___ SUPPLIED DATA ___

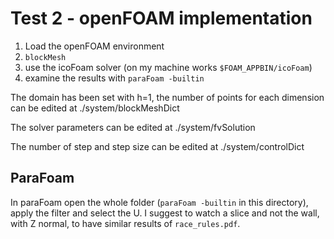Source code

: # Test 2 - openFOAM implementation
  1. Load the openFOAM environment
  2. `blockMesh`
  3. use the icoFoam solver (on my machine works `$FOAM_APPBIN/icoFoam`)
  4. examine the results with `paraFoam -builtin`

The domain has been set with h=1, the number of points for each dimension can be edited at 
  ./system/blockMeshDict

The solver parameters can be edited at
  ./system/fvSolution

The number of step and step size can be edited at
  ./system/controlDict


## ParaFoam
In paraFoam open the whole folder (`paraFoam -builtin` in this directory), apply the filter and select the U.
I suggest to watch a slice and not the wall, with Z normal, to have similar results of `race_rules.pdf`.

___
___ SUPPLIED DATA ___

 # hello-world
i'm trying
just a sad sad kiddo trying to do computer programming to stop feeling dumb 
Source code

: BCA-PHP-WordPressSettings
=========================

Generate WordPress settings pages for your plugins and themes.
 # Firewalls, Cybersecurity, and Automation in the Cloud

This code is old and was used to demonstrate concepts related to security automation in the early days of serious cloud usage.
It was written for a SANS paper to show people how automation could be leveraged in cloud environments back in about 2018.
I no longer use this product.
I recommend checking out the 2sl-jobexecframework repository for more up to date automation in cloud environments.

___

→ **EXERCISE BRIEF**
In the data above, which lines include "openFOAM"? Return those lines.

→ **FINISHED EXERCISE**
: # Test 2 - openFOAM implementation
  1. Load the openFOAM environment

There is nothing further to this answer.